■ Task to complete ■
Leaving out the pictures, transcribe all of the records faithfully.

(Plain-text document sources)
====

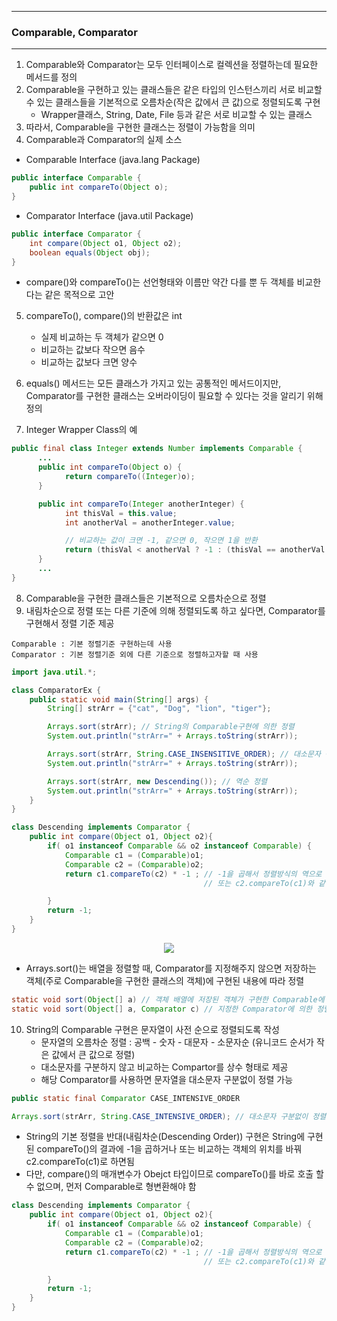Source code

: -----
### Comparable, Comparator
-----
1. Comparable와 Comparator는 모두 인터페이스로 컬렉션을 정렬하는데 필요한 메서드를 정의
2. Comparable을 구현하고 있는 클래스들은 같은 타입의 인스턴스끼리 서로 비교할 수 있는 클래스들을 기본적으로 오름차순(작은 값에서 큰 값)으로 정렬되도록 구현
   - Wrapper클래스, String, Date, File 등과 같은 서로 비교할 수 있는 클래스
3. 따라서, Comparable을 구현한 클래스는 정렬이 가능함을 의미
4. Comparable과 Comparator의 실제 소스
  - Comparable Interface (java.lang Package)
```java
public interface Comparable {
    public int compareTo(Object o);
}
```

  - Comparator Interface (java.util Package)
```java
public interface Comparator {
    int compare(Object o1, Object o2);
    boolean equals(Object obj);
}
```

  - compare()와 compareTo()는 선언형태와 이름만 약간 다를 뿐 두 객체를 비교한다는 같은 목적으로 고안

5. compareTo(), compare()의 반환값은 int
   - 실제 비교하는 두 객체가 같으면 0
   - 비교하는 값보다 작으면 음수
   - 비교하는 값보다 크면 양수

6. equals() 메서드는 모든 클래스가 가지고 있는 공통적인 메서드이지만, Comparator를 구현한 클래스는 오버라이딩이 필요할 수 있다는 것을 알리기 위해 정의
7. Integer Wrapper Class의 예
```java
public final class Integer extends Number implements Comparable {
      ...
      public int compareTo(Object o) {
            return compareTo((Integer)o);
      }

      public int compareTo(Integer anotherInteger) {
            int thisVal = this.value;
            int anotherVal = anotherInteger.value;

            // 비교하는 값이 크면 -1, 같으면 0, 작으면 1을 반환
            return (thisVal < anotherVal ? -1 : (thisVal == anotherVal ? 0 : 1));
      }
      ...
}
```

8. Comparable을 구현한 클래스들은 기본적으로 오름차순으로 정렬
9. 내림차순으로 정렬 또는 다른 기준에 의해 정렬되도록 하고 싶다면, Comparator를 구현해서 정렬 기준 제공
```
Comparable : 기본 정렬기준 구현하는데 사용
Comparator : 기본 정렬기준 외에 다른 기준으로 정렬하고자할 때 사용
```

```java
import java.util.*;

class ComparatorEx {
	public static void main(String[] args) {
		String[] strArr = {"cat", "Dog", "lion", "tiger"};

		Arrays.sort(strArr); // String의 Comparable구현에 의한 정렬
		System.out.println("strArr=" + Arrays.toString(strArr));

		Arrays.sort(strArr, String.CASE_INSENSITIVE_ORDER); // 대소문자 구분 안함
		System.out.println("strArr=" + Arrays.toString(strArr));

		Arrays.sort(strArr, new Descending()); // 역순 정렬
		System.out.println("strArr=" + Arrays.toString(strArr));
	}
}

class Descending implements Comparator { 
	public int compare(Object o1, Object o2){
		if( o1 instanceof Comparable && o2 instanceof Comparable) {
			Comparable c1 = (Comparable)o1;
			Comparable c2 = (Comparable)o2;
			return c1.compareTo(c2) * -1 ; // -1을 곱해서 정렬방식의 역으로 변경
										   // 또는 c2.compareTo(c1)와 같이 순서를 바꿔도 됨.

		}
		return -1;
	} 
} 
```
<div align="Center">
<img src="https://github.com/sooyounghan/Java/assets/34672301/ed43ef52-ffeb-4d31-a9c6-32ec9a3f03c0">
</div>

  - Arrays.sort()는 배열을 정렬할 때, Comparator를 지정해주지 않으면 저장하는 객체(주로 Comparable을 구현한 클래스의 객체)에 구현된 내용에 따라 정렬
```java
static void sort(Object[] a) // 객체 배열에 저장된 객체가 구현한 Comparable에 의한 정렬
static void sort(Object[] a, Comparator c) // 지정한 Comparator에 의한 정렬
```

10. String의 Comparable 구현은 문자열이 사전 순으로 정렬되도록 작성
    - 문자열의 오름차순 정렬 : 공백 - 숫자 - 대문자 - 소문자순 (유니코드 순서가 작은 값에서 큰 값으로 정렬)
    - 대소문자를 구분하지 않고 비교하는 Compartor를 상수 형태로 제공
    - 해당 Comparator를 사용하면 문자열을 대소문자 구분없이 정렬 가능
```java
public static final Comparator CASE_INTENSIVE_ORDER

Arrays.sort(strArr, String.CASE_INTENSIVE_ORDER); // 대소문자 구분없이 정렬
```

   - String의 기본 정렬을 반대(내림차순(Descending Order)) 구현은 String에 구현된 compareTo()의 결과에 -1을 곱하거나 또는 비교하는 객체의 위치를 바꿔 c2.compareTo(c1)로 하면됨
   - 다만, compare()의 매개변수가 Obejct 타입이므로 compareTo()를 바로 호출 할 수 없으며, 먼저 Comparable로 형변환해야 함
```java
class Descending implements Comparator { 
	public int compare(Object o1, Object o2){
		if( o1 instanceof Comparable && o2 instanceof Comparable) {
			Comparable c1 = (Comparable)o1;
			Comparable c2 = (Comparable)o2;
			return c1.compareTo(c2) * -1 ; // -1을 곱해서 정렬방식의 역으로 변경
										   // 또는 c2.compareTo(c1)와 같이 순서를 바꿔도 됨.

		}
		return -1;
	} 
}
```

====

■ Result ■
Source code

: -----
### Comparable, Comparator
-----
1. Comparable와 Comparator는 모두 인터페이스로 컬렉션을 정렬하는데 필요한 메서드를 정의
2. Comparable을 구현하고 있는 클래스들은 같은 타입의 인스턴스끼리 서로 비교할 수 있는 클래스들을 기본적으로 오름차순(작은 값에서 큰 값)으로 정렬되도록 구현
   - Wrapper클래스, String, Date, File 등과 같은 서로 비교할 수 있는 클래스
3. 따라서, Comparable을 구현한 클래스는 정렬이 가능함을 의미
4. Comparable과 Comparator의 실제 소스
  - Comparable Interface (java.lang Package)
```java
public interface Comparable {
    public int compareTo(Object o);
}
```

  - Comparator Interface (java.util Package)
```java
public interface Comparator {
    int compare(Object o1, Object o2);
    boolean equals(Object obj);
}
```

  - compare()와 compareTo()는 선언형태와 이름만 약간 다를 뿐 두 객체를 비교한다는 같은 목적으로 고안

5. compareTo(), compare()의 반환값은 int
   - 실제 비교하는 두 객체가 같으면 0
   - 비교하는 값보다 작으면 음수
   - 비교하는 값보다 크면 양수

6. equals() 메서드는 모든 클래스가 가지고 있는 공통적인 메서드이지만, Comparator를 구현한 클래스는 오버라이딩이 필요할 수 있다는 것을 알리기 위해 정의
7. Integer Wrapper Class의 예
```java
public final class Integer extends Number implements Comparable {
      ...
      public int compareTo(Object o) {
            return compareTo((Integer)o);
      }

      public int compareTo(Integer anotherInteger) {
            int thisVal = this.value;
            int anotherVal = anotherInteger.value;

            // 비교하는 값이 크면 -1, 같으면 0, 작으면 1을 반환
            return (thisVal < anotherVal ? -1 : (thisVal == anotherVal ? 0 : 1));
      }
      ...
}
```

8. Comparable을 구현한 클래스들은 기본적으로 오름차순으로 정렬
9. 내림차순으로 정렬 또는 다른 기준에 의해 정렬되도록 하고 싶다면, Comparator를 구현해서 정렬 기준 제공
```
Comparable : 기본 정렬기준 구현하는데 사용
Comparator : 기본 정렬기준 외에 다른 기준으로 정렬하고자할 때 사용
```

```java
import java.util.*;

class ComparatorEx {
	public static void main(String[] args) {
		String[] strArr = {"cat", "Dog", "lion", "tiger"};

		Arrays.sort(strArr); // String의 Comparable구현에 의한 정렬
		System.out.println("strArr=" + Arrays.toString(strArr));

		Arrays.sort(strArr, String.CASE_INSENSITIVE_ORDER); // 대소문자 구분 안함
		System.out.println("strArr=" + Arrays.toString(strArr));

		Arrays.sort(strArr, new Descending()); // 역순 정렬
		System.out.println("strArr=" + Arrays.toString(strArr));
	}
}

class Descending implements Comparator { 
	public int compare(Object o1, Object o2){
		if( o1 instanceof Comparable && o2 instanceof Comparable) {
			Comparable c1 = (Comparable)o1;
			Comparable c2 = (Comparable)o2;
			return c1.compareTo(c2) * -1 ; // -1을 곱해서 정렬방식의 역으로 변경
										   // 또는 c2.compareTo(c1)와 같이 순서를 바꿔도 됨.

		}
		return -1;
	} 
} 
```
<div align="Center">
<img src="https://github.com/sooyounghan/Java/assets/34672301/ed43ef52-ffeb-4d31-a9c6-32ec9a3f03c0">
</div>

  - Arrays.sort()는 배열을 정렬할 때, Comparator를 지정해주지 않으면 저장하는 객체(주로 Comparable을 구현한 클래스의 객체)에 구현된 내용에 따라 정렬
```java
static void sort(Object[] a) // 객체 배열에 저장된 객체가 구현한 Comparable에 의한 정렬
static void sort(Object[] a, Comparator c) // 지정한 Comparator에 의한 정렬
```

10. String의 Comparable 구현은 문자열이 사전 순으로 정렬되도록 작성
    - 문자열의 오름차순 정렬 : 공백 - 숫자 - 대문자 - 소문자순 (유니코드 순서가 작은 값에서 큰 값으로 정렬)
    - 대소문자를 구분하지 않고 비교하는 Compartor를 상수 형태로 제공
    - 해당 Comparator를 사용하면 문자열을 대소문자 구분없이 정렬 가능
```java
public static final Comparator CASE_INTENSIVE_ORDER

Arrays.sort(strArr, String.CASE_INTENSIVE_ORDER); // 대소문자 구분없이 정렬
```

   - String의 기본 정렬을 반대(내림차순(Descending Order)) 구현은 String에 구현된 compareTo()의 결과에 -1을 곱하거나 또는 비교하는 객체의 위치를 바꿔 c2.compareTo(c1)로 하면됨
   - 다만, compare()의 매개변수가 Obejct 타입이므로 compareTo()를 바로 호출 할 수 없으며, 먼저 Comparable로 형변환해야 함
```java
class Descending implements Comparator { 
	public int compare(Object o1, Object o2){
		if( o1 instanceof Comparable && o2 instanceof Comparable) {
			Comparable c1 = (Comparable)o1;
			Comparable c2 = (Comparable)o2;
			return c1.compareTo(c2) * -1 ; // -1을 곱해서 정렬방식의 역으로 변경
										   // 또는 c2.compareTo(c1)와 같이 순서를 바꿔도 됨.

		}
		return -1;
	} 
}
```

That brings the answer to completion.